Like a typical right winger, Trump is hostile toward the media. But he differs from most other right wingers in that that loathing is occasionally offset with a need, a hunger for publicity that only the mainstream media can offer. Oh, he may pretend he loves Newsmax and OANN now because they're a reliable echo chamber for his conspiracy theories and lies. But those channels are the modern day equivalent of UHF TV, cable access Fox wannabes. It's not the same and he knows it.
This Isn't the Story You Should Be Writing
So, virtually every time Trump has dealt with the press since 2015, he's had on his jiggling, powdered puss this look of baffled fury that reporters would ask him tough questions on occasion, his Mussolini jaw provocatively jutting forward, his vagina-shaped mouth molded into a sneer, ready to lash out at anything that he perceived as a liberal Gotcha moment.
Trump honestly thought the political press would be unconditionally fawning of him, dutifully taking stenography. But those were the society, gossip and celebrity glitz journalists from leading newspapers and the "slicks" he was expecting and, Chanel Rion of OANN aside, that is not what he got. It wasn't until Vladimir Putin installed him in the White House that Trump was ever seriously (if only occasionally) challenged by the press. And he can't understand why they're doing so.

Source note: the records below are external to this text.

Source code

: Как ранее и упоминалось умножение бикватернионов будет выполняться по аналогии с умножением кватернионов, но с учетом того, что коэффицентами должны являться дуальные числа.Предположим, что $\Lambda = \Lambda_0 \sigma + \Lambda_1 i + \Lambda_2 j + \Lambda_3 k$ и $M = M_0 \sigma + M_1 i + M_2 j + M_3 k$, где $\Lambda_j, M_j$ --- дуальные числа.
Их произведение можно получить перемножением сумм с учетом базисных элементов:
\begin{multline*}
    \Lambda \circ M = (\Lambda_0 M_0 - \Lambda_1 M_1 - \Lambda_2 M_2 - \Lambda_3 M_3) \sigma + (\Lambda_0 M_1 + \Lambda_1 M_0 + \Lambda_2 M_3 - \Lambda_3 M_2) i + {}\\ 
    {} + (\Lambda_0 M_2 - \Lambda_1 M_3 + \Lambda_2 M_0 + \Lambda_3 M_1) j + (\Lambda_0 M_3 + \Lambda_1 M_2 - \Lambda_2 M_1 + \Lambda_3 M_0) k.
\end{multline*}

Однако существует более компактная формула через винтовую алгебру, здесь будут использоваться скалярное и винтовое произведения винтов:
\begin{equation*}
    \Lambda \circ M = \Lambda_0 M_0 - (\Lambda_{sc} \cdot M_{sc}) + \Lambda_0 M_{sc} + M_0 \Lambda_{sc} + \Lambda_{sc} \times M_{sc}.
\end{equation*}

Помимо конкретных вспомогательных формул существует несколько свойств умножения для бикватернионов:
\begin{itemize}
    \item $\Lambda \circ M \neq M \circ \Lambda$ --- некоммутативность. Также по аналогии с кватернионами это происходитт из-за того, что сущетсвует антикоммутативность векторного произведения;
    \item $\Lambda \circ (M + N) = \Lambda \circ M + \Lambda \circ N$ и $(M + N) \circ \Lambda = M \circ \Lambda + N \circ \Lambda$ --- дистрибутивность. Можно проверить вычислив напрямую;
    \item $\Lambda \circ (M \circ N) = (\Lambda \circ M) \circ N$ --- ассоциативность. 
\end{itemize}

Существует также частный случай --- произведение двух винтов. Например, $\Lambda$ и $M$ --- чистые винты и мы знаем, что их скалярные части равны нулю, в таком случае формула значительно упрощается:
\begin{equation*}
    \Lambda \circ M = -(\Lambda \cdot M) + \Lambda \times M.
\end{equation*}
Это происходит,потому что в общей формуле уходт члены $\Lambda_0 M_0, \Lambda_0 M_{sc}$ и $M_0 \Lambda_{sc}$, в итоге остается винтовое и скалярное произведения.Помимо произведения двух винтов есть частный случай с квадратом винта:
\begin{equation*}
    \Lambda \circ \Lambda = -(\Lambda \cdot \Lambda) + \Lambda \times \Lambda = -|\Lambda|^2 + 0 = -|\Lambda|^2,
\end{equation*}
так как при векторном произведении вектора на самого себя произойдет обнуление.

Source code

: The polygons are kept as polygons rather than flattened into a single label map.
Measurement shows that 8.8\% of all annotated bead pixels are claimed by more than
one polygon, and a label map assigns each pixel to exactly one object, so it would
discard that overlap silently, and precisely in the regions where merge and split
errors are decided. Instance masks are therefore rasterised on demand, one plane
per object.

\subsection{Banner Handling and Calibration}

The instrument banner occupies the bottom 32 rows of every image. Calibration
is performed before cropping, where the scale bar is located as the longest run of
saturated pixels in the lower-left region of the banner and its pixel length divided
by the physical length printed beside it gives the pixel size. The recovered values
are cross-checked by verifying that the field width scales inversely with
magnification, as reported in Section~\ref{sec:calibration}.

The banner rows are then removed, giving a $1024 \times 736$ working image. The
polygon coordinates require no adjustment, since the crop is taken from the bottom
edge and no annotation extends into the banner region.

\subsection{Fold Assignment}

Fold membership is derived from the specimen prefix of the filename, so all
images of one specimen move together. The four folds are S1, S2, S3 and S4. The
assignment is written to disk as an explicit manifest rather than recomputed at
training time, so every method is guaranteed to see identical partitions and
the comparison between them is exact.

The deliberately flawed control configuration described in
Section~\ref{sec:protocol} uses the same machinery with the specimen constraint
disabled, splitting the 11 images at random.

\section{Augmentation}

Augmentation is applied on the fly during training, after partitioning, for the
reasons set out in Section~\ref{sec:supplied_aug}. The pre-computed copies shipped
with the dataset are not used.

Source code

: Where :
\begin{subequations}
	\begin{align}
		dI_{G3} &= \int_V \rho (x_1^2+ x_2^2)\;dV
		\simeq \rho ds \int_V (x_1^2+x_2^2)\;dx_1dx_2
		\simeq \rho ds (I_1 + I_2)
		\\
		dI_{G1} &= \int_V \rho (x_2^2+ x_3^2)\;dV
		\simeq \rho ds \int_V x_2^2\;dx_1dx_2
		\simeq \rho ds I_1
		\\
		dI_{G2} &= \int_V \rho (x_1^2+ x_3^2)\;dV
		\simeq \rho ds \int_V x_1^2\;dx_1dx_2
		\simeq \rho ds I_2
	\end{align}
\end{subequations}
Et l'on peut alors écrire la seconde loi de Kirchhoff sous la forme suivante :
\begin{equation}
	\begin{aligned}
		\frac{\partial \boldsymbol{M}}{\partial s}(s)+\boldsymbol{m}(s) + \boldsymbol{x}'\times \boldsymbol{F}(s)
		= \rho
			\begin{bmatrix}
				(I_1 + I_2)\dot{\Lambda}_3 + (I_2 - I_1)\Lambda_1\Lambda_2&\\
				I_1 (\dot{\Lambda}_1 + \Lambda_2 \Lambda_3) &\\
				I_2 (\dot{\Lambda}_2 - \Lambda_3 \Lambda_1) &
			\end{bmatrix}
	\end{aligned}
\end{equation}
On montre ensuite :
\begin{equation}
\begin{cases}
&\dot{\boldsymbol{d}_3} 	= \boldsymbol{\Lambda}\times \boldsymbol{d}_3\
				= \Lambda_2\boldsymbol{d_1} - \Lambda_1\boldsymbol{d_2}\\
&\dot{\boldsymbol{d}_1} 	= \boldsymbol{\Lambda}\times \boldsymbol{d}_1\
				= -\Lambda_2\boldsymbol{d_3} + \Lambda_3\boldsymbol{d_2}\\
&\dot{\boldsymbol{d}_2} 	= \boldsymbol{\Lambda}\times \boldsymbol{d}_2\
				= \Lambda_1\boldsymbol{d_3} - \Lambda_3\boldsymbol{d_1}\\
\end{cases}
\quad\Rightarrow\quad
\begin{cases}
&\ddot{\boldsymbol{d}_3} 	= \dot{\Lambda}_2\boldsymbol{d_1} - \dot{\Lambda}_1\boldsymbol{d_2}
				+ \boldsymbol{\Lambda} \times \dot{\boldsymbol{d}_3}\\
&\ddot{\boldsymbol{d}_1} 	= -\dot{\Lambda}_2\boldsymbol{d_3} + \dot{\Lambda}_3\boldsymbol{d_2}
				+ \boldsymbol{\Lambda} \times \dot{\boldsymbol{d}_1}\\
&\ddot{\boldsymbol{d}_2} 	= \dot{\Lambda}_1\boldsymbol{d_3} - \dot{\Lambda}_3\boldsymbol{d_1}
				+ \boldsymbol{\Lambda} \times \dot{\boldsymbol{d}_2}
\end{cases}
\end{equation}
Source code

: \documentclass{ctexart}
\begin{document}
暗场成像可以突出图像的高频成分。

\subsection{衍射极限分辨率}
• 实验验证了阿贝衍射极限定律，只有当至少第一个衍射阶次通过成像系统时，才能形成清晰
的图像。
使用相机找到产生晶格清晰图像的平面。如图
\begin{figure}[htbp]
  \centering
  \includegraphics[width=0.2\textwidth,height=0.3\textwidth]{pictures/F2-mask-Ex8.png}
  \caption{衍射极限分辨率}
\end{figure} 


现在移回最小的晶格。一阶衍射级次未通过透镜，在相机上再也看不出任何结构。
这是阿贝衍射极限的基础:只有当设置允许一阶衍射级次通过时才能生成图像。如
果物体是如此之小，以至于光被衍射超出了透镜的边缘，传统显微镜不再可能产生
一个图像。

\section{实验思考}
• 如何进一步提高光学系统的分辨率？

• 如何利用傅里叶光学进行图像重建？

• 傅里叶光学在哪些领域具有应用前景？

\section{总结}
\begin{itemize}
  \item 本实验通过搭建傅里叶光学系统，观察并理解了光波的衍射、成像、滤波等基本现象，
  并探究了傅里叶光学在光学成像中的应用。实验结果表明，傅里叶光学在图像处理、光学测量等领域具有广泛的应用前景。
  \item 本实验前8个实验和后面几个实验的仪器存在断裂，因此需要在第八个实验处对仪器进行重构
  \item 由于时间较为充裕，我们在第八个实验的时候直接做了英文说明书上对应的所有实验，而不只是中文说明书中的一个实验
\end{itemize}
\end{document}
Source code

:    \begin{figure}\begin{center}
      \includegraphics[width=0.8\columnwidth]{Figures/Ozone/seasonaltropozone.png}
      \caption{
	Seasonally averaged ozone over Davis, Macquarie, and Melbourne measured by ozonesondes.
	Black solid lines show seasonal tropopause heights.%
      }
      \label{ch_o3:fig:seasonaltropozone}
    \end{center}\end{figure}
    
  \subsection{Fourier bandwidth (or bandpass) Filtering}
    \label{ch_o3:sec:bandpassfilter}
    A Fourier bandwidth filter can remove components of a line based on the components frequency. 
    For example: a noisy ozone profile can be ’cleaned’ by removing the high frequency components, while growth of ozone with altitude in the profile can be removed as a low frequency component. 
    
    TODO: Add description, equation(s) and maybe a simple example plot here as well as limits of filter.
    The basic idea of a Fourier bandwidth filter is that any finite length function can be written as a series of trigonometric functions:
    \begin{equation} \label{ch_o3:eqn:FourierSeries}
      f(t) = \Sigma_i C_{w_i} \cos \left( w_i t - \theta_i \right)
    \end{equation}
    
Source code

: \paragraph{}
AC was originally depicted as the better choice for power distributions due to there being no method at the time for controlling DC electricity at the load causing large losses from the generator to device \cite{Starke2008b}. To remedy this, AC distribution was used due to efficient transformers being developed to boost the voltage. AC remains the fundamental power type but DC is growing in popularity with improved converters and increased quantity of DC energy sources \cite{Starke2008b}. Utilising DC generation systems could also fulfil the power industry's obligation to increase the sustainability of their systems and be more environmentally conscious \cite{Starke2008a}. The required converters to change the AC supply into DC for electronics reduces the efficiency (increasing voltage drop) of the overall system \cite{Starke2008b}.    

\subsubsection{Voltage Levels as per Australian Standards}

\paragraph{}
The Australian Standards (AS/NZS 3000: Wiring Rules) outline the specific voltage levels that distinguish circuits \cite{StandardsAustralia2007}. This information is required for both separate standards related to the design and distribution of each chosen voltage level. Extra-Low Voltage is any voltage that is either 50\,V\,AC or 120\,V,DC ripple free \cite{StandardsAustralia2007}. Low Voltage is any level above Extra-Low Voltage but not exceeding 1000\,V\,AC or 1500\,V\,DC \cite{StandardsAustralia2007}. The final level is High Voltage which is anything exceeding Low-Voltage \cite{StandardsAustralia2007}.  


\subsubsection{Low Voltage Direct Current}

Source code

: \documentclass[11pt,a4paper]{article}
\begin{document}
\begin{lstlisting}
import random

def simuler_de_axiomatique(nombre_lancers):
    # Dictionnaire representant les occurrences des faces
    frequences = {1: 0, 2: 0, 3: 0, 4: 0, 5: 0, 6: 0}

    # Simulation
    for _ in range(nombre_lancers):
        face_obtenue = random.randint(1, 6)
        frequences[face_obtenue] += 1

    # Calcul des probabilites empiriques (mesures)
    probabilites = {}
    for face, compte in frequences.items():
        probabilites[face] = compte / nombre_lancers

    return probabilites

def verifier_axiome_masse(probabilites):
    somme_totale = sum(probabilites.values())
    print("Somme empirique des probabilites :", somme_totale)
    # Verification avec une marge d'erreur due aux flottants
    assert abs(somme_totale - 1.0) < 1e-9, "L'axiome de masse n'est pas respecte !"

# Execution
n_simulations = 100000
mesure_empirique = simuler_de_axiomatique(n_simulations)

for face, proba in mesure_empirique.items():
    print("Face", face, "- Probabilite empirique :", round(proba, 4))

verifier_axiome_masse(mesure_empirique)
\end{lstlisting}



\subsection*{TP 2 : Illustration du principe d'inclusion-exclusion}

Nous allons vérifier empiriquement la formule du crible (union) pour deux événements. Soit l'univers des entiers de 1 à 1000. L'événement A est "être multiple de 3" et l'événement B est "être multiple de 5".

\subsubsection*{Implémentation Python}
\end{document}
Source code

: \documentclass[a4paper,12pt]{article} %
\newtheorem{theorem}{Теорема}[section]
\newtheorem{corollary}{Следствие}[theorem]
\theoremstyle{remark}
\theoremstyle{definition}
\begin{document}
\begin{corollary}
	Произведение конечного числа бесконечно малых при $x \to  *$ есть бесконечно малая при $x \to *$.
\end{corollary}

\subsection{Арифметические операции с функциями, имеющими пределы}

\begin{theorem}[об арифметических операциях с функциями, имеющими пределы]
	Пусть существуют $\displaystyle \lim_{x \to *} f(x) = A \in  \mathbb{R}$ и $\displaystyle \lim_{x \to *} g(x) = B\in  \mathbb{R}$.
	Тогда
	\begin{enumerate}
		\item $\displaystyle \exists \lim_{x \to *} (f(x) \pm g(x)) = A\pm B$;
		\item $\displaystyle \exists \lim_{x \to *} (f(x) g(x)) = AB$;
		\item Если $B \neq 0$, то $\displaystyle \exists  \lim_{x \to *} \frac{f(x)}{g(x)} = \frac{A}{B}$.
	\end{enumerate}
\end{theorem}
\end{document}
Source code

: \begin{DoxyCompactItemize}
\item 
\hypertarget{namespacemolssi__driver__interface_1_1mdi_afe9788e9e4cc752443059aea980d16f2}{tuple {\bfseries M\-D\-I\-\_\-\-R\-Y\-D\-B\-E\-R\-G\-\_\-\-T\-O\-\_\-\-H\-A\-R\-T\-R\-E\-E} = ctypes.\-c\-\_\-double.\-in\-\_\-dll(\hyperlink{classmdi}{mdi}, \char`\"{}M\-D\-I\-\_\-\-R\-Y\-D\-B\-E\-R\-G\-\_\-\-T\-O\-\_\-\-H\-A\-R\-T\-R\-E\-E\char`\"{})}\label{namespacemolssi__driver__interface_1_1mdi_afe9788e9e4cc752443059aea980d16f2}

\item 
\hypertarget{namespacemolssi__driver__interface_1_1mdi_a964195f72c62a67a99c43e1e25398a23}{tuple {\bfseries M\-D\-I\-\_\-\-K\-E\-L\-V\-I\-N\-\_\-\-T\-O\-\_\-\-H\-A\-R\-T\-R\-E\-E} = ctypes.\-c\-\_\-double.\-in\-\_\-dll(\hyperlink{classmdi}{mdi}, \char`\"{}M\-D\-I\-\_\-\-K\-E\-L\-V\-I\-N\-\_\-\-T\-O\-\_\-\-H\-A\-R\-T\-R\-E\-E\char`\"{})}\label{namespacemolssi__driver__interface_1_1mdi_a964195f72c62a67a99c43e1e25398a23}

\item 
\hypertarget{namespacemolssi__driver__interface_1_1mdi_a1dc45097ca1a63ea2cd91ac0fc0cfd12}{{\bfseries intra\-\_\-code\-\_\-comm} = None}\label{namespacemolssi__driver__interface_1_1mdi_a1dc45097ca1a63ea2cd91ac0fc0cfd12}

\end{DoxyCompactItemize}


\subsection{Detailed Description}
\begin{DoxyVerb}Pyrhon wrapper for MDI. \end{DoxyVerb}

This is a guy who thought of every high-stakes negotiation as a "deal" whether it be a Middle East peace plan with Palestine and Israel, a trade agreement with China or haggling with Congress. He honestly thought the presidency would be all glitter and artifice, as if he was walking around like in the good old days between (and sometimes during) marriages with a young lovely on each arm, opening a soon-to-be-failed Vegas or Atlantic City casino.
He can't understand how he lost the election, how over 80,000,000 voters lost the plot. This isn't how the story is supposed to end. Someone or something, some right wing deus et machina, was supposed to bail him out of his latest incompetence whether it be Russian banks or mobsters, Deutsche Bank's money spigots, Daddy's fortune or the small donations from millions of marks who fell and continue to fall hook, line and sinker for his every lie.
Someone got the ending wrong. And it wasn't him. It was democracy.
(Oh, let's call it what it really is in his fun house mirror of a mind: Demockracy in which we are a nation not of laws but one incipiently senile old man who plainly looked at the White House as just another one of his Russian-funded properties and the presidency a birthright that should be granted to him through sheer, selfish force of will even after 80,000,000 of us or about seven New York Cities, wrested it out of his tiny hands.)
He was supposed to live a charmed life and allowed to leave the White House only when he was damned good and ready. And to be replaced by the guy he got impeached over trying to kneecap with Ukraine's help is replacing him? The guy he called "Sleepy Joe" and accused of taking performance-enhancing drugs (We all know by now Adderall isn't one of them.)?
He is simply mentally incapable of processing that and admitting that is precisely what happened. But what did we reasonably expect from a man who thought you could break up hurricanes by nuking them, that we could safely cure coronavirus by injecting disinfectants into our bodies and that windmills cause brain cancer?